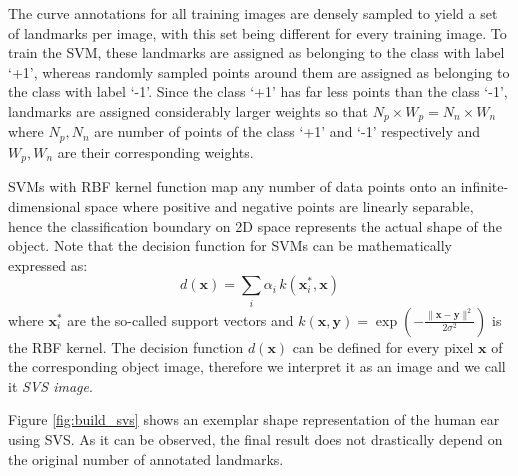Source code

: The curve annotations for all training images are densely sampled to yield a set of landmarks per image, with this set being different for every training image. To train the SVM, these landmarks are assigned as belonging to the class with label `+1', whereas randomly sampled points around them are assigned as belonging to the class with label `-1'. Since the class `+1' has far less points than the class `-1', landmarks are assigned considerably larger weights so that $N_p \times W_p=N_n \times W_n$ where $N_p, N_n$ are number of points of the class `+1' and `-1' respectively and $W_p, W_n$ are their corresponding weights.

SVMs with RBF kernel function map any number of data points onto an infinite-dimensional space where positive and negative points are linearly separable, hence the classification boundary on 2D space represents the actual shape of the object. Note that the decision function for SVMs can be mathematically expressed as:
\begin{equation} \label{eq:decisionfunc}
    d(\bm{x})=\sum_i\alpha_i \, k(\bm{x}_i^*,\bm{x})
\end{equation}
where $\bm{x}_i^*$ are the so-called support vectors and \mbox{$k(\bm{x}, \bm{y}) = \exp\left(-\frac{\|\bm{x} -\bm{y}\|^2}{2 \sigma^2}\right)$} is the RBF kernel. The decision function $d(\bm{x})$ can be defined for every pixel $\bm{x}$ of the corresponding object image, therefore we interpret it as an image and we call it \emph{SVS image}.


Figure \ref{fig:build_svs} shows an exemplar shape representation of the human ear using SVS. As it can be observed, the final result does not drastically depend on the original number of annotated landmarks.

******************************

_What this task involves_
Retype the records verbatim, excluding each image they hold.

_The completed task_
Source code

: The curve annotations for all training images are densely sampled to yield a set of landmarks per image, with this set being different for every training image. To train the SVM, these landmarks are assigned as belonging to the class with label `+1', whereas randomly sampled points around them are assigned as belonging to the class with label `-1'. Since the class `+1' has far less points than the class `-1', landmarks are assigned considerably larger weights so that $N_p \times W_p=N_n \times W_n$ where $N_p, N_n$ are number of points of the class `+1' and `-1' respectively and $W_p, W_n$ are their corresponding weights.

SVMs with RBF kernel function map any number of data points onto an infinite-dimensional space where positive and negative points are linearly separable, hence the classification boundary on 2D space represents the actual shape of the object. Note that the decision function for SVMs can be mathematically expressed as:
\begin{equation} \label{eq:decisionfunc}
    d(\bm{x})=\sum_i\alpha_i \, k(\bm{x}_i^*,\bm{x})
\end{equation}
where $\bm{x}_i^*$ are the so-called support vectors and \mbox{$k(\bm{x}, \bm{y}) = \exp\left(-\frac{\|\bm{x} -\bm{y}\|^2}{2 \sigma^2}\right)$} is the RBF kernel. The decision function $d(\bm{x})$ can be defined for every pixel $\bm{x}$ of the corresponding object image, therefore we interpret it as an image and we call it \emph{SVS image}.


Figure \ref{fig:build_svs} shows an exemplar shape representation of the human ear using SVS. As it can be observed, the final result does not drastically depend on the original number of annotated landmarks.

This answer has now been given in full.